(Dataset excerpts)
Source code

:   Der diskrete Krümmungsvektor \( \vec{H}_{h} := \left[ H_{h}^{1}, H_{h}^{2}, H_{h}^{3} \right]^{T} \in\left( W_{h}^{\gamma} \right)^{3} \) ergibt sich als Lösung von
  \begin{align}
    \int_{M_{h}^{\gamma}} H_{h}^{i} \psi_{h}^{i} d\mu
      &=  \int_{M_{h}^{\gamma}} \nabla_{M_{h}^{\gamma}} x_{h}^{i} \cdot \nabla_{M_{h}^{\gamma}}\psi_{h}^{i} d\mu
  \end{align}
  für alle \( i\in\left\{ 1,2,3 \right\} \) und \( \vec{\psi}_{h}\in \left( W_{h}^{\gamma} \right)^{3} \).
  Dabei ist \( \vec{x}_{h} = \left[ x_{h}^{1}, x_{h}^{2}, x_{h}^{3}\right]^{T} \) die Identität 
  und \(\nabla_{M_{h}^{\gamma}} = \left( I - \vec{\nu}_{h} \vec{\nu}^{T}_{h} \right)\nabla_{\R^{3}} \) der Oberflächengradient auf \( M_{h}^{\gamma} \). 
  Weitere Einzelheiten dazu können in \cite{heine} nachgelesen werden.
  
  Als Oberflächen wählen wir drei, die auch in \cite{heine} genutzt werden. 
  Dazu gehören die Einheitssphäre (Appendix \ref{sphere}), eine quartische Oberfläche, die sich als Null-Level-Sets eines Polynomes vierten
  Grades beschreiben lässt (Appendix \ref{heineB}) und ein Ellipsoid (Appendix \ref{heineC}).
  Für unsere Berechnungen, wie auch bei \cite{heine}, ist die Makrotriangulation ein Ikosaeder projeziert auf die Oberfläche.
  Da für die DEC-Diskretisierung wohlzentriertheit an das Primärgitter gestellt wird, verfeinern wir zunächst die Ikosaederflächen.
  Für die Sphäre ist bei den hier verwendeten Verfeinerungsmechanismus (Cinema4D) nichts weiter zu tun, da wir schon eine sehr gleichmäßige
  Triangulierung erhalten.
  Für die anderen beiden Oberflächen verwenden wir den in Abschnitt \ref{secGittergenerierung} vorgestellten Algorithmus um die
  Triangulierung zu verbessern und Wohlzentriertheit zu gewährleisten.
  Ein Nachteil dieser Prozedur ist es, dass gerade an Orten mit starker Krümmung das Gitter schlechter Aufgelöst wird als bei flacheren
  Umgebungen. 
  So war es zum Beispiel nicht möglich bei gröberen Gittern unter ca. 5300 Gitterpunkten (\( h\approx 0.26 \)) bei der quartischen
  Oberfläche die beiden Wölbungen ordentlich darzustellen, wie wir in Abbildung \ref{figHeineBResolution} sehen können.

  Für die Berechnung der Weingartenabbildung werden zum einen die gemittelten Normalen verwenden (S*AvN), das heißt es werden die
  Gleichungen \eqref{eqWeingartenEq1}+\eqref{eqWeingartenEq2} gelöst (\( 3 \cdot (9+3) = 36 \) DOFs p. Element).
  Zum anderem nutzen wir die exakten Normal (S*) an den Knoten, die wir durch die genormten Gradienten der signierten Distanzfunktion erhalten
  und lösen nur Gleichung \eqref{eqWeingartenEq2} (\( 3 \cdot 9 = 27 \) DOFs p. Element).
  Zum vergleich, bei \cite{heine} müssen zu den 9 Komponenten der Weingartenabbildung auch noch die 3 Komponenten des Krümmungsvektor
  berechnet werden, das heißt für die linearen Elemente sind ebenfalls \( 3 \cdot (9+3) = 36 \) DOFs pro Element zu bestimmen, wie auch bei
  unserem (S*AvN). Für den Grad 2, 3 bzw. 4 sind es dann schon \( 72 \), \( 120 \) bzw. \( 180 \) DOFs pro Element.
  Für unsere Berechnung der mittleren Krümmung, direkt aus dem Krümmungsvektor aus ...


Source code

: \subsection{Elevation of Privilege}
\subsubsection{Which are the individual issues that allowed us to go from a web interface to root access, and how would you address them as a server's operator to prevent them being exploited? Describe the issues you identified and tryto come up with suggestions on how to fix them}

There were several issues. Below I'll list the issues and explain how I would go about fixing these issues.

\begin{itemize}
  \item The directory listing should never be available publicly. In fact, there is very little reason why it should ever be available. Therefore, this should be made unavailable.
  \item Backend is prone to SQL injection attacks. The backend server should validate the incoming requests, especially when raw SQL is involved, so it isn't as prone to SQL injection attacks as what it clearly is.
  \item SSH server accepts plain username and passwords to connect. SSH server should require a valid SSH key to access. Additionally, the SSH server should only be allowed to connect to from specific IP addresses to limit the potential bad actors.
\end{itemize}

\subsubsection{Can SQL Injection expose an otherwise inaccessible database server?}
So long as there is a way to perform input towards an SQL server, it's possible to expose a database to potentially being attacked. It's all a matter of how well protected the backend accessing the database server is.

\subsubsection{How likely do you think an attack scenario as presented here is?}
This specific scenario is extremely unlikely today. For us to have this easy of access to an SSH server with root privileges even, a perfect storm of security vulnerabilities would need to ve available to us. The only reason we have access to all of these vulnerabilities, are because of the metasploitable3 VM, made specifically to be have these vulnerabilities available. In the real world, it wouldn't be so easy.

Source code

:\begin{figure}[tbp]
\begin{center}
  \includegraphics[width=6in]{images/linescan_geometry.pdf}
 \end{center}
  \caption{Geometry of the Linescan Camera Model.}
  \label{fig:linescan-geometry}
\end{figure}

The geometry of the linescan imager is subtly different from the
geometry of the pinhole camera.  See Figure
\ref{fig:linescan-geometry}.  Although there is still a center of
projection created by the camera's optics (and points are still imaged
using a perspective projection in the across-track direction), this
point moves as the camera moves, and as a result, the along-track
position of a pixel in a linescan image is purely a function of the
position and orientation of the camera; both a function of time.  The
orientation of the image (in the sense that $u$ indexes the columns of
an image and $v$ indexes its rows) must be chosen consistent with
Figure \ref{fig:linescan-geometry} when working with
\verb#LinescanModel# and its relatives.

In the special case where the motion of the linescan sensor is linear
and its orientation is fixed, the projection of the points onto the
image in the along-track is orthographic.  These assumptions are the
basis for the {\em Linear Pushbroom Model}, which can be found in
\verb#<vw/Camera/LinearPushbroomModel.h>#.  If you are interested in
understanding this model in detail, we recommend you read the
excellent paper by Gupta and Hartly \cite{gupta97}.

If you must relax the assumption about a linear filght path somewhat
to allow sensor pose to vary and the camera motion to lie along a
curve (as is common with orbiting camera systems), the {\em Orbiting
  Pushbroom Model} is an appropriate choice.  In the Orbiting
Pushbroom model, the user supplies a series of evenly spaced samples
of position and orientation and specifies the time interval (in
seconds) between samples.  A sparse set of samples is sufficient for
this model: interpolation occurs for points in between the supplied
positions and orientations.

**THE PROBLEM:**
Please write out the lines that run from the one with "projection created by" to the end of the records, both included, exactly as they appear.

**RESPONSE TO THE TASK:**
projection created by the camera's optics (and points are still imaged
using a perspective projection in the across-track direction), this
point moves as the camera moves, and as a result, the along-track
position of a pixel in a linescan image is purely a function of the
position and orientation of the camera; both a function of time.  The
orientation of the image (in the sense that $u$ indexes the columns of
an image and $v$ indexes its rows) must be chosen consistent with
Figure \ref{fig:linescan-geometry} when working with
\verb#LinescanModel# and its relatives.

In the special case where the motion of the linescan sensor is linear
and its orientation is fixed, the projection of the points onto the
image in the along-track is orthographic.  These assumptions are the
basis for the {\em Linear Pushbroom Model}, which can be found in
\verb#<vw/Camera/LinearPushbroomModel.h>#.  If you are interested in
understanding this model in detail, we recommend you read the
excellent paper by Gupta and Hartly \cite{gupta97}.

If you must relax the assumption about a linear filght path somewhat
to allow sensor pose to vary and the camera motion to lie along a
curve (as is common with orbiting camera systems), the {\em Orbiting
  Pushbroom Model} is an appropriate choice.  In the Orbiting
Pushbroom model, the user supplies a series of evenly spaced samples
of position and orientation and specifies the time interval (in
seconds) between samples.  A sparse set of samples is sufficient for
this model: interpolation occurs for points in between the supplied
positions and orientations.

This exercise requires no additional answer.